▸ **INSTRUCTIONS TO FOLLOW**:
Among the entries, how many lines carry the string "theoremstyle"? Give the number and nothing else.

▸ **RECORD SET**:
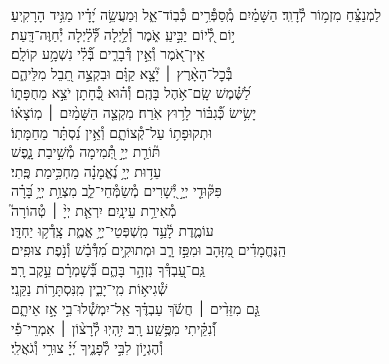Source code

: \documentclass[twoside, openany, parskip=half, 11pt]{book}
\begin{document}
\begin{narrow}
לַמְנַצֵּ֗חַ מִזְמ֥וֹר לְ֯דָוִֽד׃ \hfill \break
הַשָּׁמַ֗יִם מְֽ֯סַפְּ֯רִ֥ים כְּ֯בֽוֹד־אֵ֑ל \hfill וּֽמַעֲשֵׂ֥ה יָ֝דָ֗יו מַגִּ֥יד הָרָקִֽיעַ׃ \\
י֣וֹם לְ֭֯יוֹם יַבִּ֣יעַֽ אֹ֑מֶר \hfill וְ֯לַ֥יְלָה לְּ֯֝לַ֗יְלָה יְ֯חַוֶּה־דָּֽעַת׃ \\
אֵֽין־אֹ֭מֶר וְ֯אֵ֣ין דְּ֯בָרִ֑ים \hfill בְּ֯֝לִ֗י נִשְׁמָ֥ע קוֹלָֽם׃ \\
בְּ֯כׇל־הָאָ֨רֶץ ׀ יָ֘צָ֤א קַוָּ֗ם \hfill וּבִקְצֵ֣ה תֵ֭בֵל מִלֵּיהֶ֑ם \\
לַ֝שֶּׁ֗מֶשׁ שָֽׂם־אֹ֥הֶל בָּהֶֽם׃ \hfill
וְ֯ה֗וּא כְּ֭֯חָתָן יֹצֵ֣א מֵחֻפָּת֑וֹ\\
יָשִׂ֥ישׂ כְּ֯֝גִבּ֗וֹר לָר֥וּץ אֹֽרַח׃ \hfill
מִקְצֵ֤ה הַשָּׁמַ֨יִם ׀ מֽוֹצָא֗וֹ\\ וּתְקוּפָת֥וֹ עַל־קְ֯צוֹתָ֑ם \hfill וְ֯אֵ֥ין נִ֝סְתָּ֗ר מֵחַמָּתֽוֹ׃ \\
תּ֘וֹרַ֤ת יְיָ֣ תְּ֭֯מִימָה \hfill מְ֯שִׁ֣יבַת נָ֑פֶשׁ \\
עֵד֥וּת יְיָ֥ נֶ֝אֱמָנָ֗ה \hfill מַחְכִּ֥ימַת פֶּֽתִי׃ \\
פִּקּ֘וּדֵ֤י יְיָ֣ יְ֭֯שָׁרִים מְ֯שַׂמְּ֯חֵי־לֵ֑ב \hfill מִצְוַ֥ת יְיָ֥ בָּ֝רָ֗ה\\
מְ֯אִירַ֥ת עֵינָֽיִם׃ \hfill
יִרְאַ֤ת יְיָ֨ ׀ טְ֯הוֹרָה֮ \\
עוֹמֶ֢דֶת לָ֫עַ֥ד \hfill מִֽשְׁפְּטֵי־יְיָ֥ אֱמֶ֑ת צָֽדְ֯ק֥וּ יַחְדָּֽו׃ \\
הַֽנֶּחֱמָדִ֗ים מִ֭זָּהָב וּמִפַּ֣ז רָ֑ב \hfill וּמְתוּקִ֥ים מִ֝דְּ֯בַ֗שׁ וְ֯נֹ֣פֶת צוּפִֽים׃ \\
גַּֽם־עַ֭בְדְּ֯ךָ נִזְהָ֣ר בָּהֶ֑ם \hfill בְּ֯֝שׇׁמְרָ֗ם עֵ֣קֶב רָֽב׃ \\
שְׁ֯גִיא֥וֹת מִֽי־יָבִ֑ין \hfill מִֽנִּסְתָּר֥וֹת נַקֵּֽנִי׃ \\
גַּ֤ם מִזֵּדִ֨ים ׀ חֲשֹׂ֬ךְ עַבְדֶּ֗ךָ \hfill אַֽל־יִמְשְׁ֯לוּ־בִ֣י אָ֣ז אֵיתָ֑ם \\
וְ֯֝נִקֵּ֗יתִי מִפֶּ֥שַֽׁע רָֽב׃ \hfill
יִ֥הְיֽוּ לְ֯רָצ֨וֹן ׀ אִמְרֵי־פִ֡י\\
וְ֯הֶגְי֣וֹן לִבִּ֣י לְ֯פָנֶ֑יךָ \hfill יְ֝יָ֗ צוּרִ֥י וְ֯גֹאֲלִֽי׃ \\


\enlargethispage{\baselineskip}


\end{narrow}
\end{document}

==

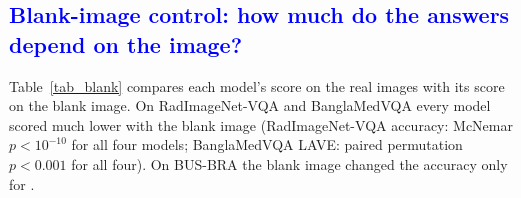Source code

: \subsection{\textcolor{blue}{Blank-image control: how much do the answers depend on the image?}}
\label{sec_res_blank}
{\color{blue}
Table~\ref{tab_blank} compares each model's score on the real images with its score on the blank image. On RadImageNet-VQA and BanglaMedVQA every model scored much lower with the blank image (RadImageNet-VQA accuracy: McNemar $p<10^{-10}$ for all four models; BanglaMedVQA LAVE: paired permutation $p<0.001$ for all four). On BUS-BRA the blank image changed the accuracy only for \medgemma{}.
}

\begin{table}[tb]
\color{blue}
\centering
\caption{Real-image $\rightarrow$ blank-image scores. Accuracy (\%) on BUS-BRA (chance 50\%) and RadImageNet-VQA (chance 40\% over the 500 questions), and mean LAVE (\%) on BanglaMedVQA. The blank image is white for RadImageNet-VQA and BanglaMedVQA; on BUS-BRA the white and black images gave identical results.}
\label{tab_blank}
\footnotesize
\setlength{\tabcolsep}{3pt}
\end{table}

--

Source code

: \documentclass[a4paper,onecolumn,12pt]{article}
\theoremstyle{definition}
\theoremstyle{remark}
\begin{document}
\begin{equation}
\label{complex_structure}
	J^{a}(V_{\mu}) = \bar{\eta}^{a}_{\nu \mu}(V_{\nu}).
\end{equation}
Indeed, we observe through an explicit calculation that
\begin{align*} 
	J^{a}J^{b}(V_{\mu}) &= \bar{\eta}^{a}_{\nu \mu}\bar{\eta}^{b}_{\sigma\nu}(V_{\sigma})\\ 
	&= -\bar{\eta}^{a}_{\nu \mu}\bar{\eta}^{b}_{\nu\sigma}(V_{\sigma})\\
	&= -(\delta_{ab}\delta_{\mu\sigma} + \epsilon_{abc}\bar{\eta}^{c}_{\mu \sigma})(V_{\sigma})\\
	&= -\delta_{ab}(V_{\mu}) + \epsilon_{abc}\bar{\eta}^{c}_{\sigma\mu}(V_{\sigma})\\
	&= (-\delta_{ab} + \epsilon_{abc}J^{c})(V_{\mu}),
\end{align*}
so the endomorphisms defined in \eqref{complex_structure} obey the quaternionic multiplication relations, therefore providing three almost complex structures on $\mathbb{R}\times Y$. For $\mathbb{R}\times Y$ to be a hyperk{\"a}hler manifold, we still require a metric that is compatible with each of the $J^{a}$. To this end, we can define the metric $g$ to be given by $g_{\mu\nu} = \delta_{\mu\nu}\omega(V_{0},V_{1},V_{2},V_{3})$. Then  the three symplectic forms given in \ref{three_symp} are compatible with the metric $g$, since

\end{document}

▸ **EXERCISE RESPONSE**:
2